CLOSE: Yeah. I was just out in Hollywood, for Hollywood Reporter’s Powerful Women Breakfast or something, and I didn’t know a lot of women in the room, but I knew that all of them were incredibly accomplished. It opened up with Sarah Silverman being so articulate about the issue, and then Angelina Jolie spoke really well and very movingly, putting it in a world context. And you knew that it was something that she’d actually seen out there.

So the way I look at it, and the feeling in that room is, hopefully this is a tipping point. Hopefully we will never go back to what it was like before.
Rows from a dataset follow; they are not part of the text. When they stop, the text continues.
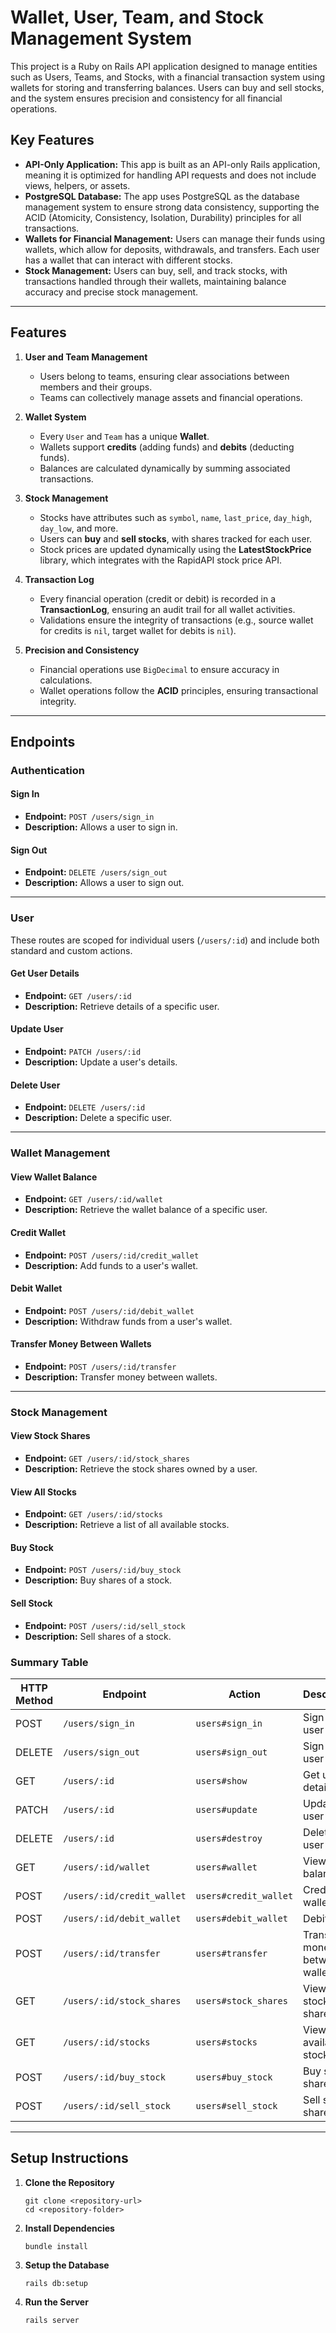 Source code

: # Wallet, User, Team, and Stock Management System

This project is a Ruby on Rails API application designed to manage entities such as Users, Teams, and Stocks, with a financial transaction system using wallets for storing and transferring balances. Users can buy and sell stocks, and the system ensures precision and consistency for all financial operations.

## Key Features
- **API-Only Application:** This app is built as an API-only Rails application, meaning it is optimized for handling API requests and does not include views, helpers, or assets.
- **PostgreSQL Database:** The app uses PostgreSQL as the database management system to ensure strong data consistency, supporting the ACID (Atomicity, Consistency, Isolation, Durability) principles for all transactions.
- **Wallets for Financial Management:** Users can manage their funds using wallets, which allow for deposits, withdrawals, and transfers. Each user has a wallet that can interact with different stocks.
- **Stock Management:** Users can buy, sell, and track stocks, with transactions handled through their wallets, maintaining balance accuracy and precise stock management.

---

## Features

1. **User and Team Management**
   - Users belong to teams, ensuring clear associations between members and their groups.
   - Teams can collectively manage assets and financial operations.

2. **Wallet System**
   - Every `User` and `Team` has a unique **Wallet**.
   - Wallets support **credits** (adding funds) and **debits** (deducting funds).
   - Balances are calculated dynamically by summing associated transactions.

3. **Stock Management**
   - Stocks have attributes such as `symbol`, `name`, `last_price`, `day_high`, `day_low`, and more.
   - Users can **buy** and **sell stocks**, with shares tracked for each user.
   - Stock prices are updated dynamically using the **LatestStockPrice** library, which integrates with the RapidAPI stock price API.

4. **Transaction Log**
   - Every financial operation (credit or debit) is recorded in a **TransactionLog**, ensuring an audit trail for all wallet activities.
   - Validations ensure the integrity of transactions (e.g., source wallet for credits is `nil`, target wallet for debits is `nil`).

5. **Precision and Consistency**
   - Financial operations use `BigDecimal` to ensure accuracy in calculations.
   - Wallet operations follow the **ACID** principles, ensuring transactional integrity.

---

## Endpoints

### **Authentication**

#### **Sign In**
- **Endpoint:** `POST /users/sign_in`  
- **Description:** Allows a user to sign in.  

#### **Sign Out**
- **Endpoint:** `DELETE /users/sign_out`  
- **Description:** Allows a user to sign out.  

---

### **User**
These routes are scoped for individual users (`/users/:id`) and include both standard and custom actions.

#### **Get User Details**
- **Endpoint:** `GET /users/:id`  
- **Description:** Retrieve details of a specific user.  

#### **Update User**
- **Endpoint:** `PATCH /users/:id`  
- **Description:** Update a user's details.  

#### **Delete User**
- **Endpoint:** `DELETE /users/:id`  
- **Description:** Delete a specific user.  

---

### **Wallet Management**

#### **View Wallet Balance**
- **Endpoint:** `GET /users/:id/wallet`  
- **Description:** Retrieve the wallet balance of a specific user.  

#### **Credit Wallet**
- **Endpoint:** `POST /users/:id/credit_wallet`  
- **Description:** Add funds to a user's wallet.  

#### **Debit Wallet**
- **Endpoint:** `POST /users/:id/debit_wallet`  
- **Description:** Withdraw funds from a user's wallet.  

#### **Transfer Money Between Wallets**
- **Endpoint:** `POST /users/:id/transfer`  
- **Description:** Transfer money between wallets.  

---

### **Stock Management**

#### **View Stock Shares**
- **Endpoint:** `GET /users/:id/stock_shares`  
- **Description:** Retrieve the stock shares owned by a user.  

#### **View All Stocks**
- **Endpoint:** `GET /users/:id/stocks`  
- **Description:** Retrieve a list of all available stocks.  

#### **Buy Stock**
- **Endpoint:** `POST /users/:id/buy_stock`  
- **Description:** Buy shares of a stock.  

#### **Sell Stock**
- **Endpoint:** `POST /users/:id/sell_stock`  
- **Description:** Sell shares of a stock.  


### Summary Table
| **HTTP Method** | **Endpoint**               | **Action**                  | **Description**                       |
|------------------|----------------------------|-----------------------------|---------------------------------------|
| POST             | `/users/sign_in`          | `users#sign_in`             | Sign in a user                        |
| DELETE           | `/users/sign_out`         | `users#sign_out`            | Sign out a user                       |
| GET              | `/users/:id`              | `users#show`                | Get user details                      |
| PATCH            | `/users/:id`              | `users#update`              | Update user details                   |
| DELETE           | `/users/:id`              | `users#destroy`             | Delete a user                         |
| GET              | `/users/:id/wallet`       | `users#wallet`              | View wallet balance                   |
| POST             | `/users/:id/credit_wallet` | `users#credit_wallet`      | Credit wallet                         |
| POST             | `/users/:id/debit_wallet` | `users#debit_wallet`        | Debit wallet                          |
| POST             | `/users/:id/transfer`     | `users#transfer`            | Transfer money between wallets        |
| GET              | `/users/:id/stock_shares` | `users#stock_shares`        | View user's stock shares              |
| GET              | `/users/:id/stocks`       | `users#stocks`              | View all available stocks             |
| POST             | `/users/:id/buy_stock`    | `users#buy_stock`           | Buy stock shares                      |
| POST             | `/users/:id/sell_stock`   | `users#sell_stock`          | Sell stock shares                     |


---

## Setup Instructions

1. **Clone the Repository**
    ```
    git clone <repository-url>
    cd <repository-folder>
    ```
  
2. **Install Dependencies**
    ```
	bundle install
	```
3. **Setup the Database**
	```
	rails db:setup
	```
4. **Run the Server**
	```
	rails server
	```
It’s important to have abuse exposed, but we have to think of it as a possible evolution, because that’s the only way it will become permanent in our culture, and that means both men and women. You take our human nature, which is in our DNA, and then you hope that it will evolve to a place unlike it was before, where the men had most of the power, and there were women who were powerless and preyed on. That will mean that all of us have to be vigilant and articulate and not be afraid to talk about it if we think something’s wrong.

But really, I think things get so swept up in social media, and I get skeptical about that, because there’ll be a backlash. It makes it seem so sudden, even though it’s been going on for centuries, so I think it’s very important that we take enough time to think about it to be able to relate personally to it and know what we feel about it and be able to articulate it. Then it will stick, and women need to give each other the permission and the support to be able to say this happened to me.